Why immutability is important
The importance of immutability derives from the benefits this approach provides to the applications that are running on top of Kubernetes.
Based on my experience, the most important benefits that Kubernetes adopters derive from immutability are the following.
Speed
In modern IT, speed is paramount.
For example, you need speed when scaling up your infrastructure to handle spikes in user requests; you need speed when performing blue/green deployments or when scaling down the infrastructure to keep application costs under control or to free up resources for other tasks.
Speed is also crucial when handling maintenance operations that should fit into a limited time window, or when handling any kind of disruption within the wide spectrum that goes from issues to a single application instance to when you are dealing with an entire region down.
Immutability is a foundational enabler to achieve speed in all the above scenarios and even more.
It is thanks to immutability that you can have tools for spinning up ten identical Pods in milliseconds, tools to create new clones of Machines hosting Kubernetes nodes in seconds, or to spin up a new, fully operational Kubernetes cluster in minutes.
Operations at scale
From a certain point of view, IT operations nowadays sit at the intersection between scale and speed.
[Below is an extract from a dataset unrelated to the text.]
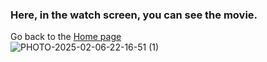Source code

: ### Here, in the watch screen, you can see the movie.<br>
Go back to the [Home page](Home_Page_web.md)<br>
![PHOTO-2025-02-06-22-16-51 (1)](https://github.com/user-attachments/assets/c841b5cf-d7a7-492f-8fb7-a3f2470037f5)<br>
Immutability is crucial to deal with those kinds of problems, because immutability provides the foundation for creating consistent and trusted clones of your pods, of your VMs, of your entire Kubernetes cluster.
When you start using such types of trusted clones, then you get the confidence that your dev, QA environment, and production environment behave consistently.
Without trusted clones, your operations team will have to deal with configuration drift, and snowflakes don’t scale well.
Security
Immutability is also often linked to security.
While this is generally true, based on my personal experience, there are a few distinctive advantages that immutability gives you from a security perspective. But for other aspects of security there are also valid alternatives an organization can and should consider.
As an example of a distinctive advantage, immutability provides the foundation for building systems where the underlying VMs are ephemeral because they are periodically recreated from scratch, thus providing a moving target that makes attackers’ work much more complex.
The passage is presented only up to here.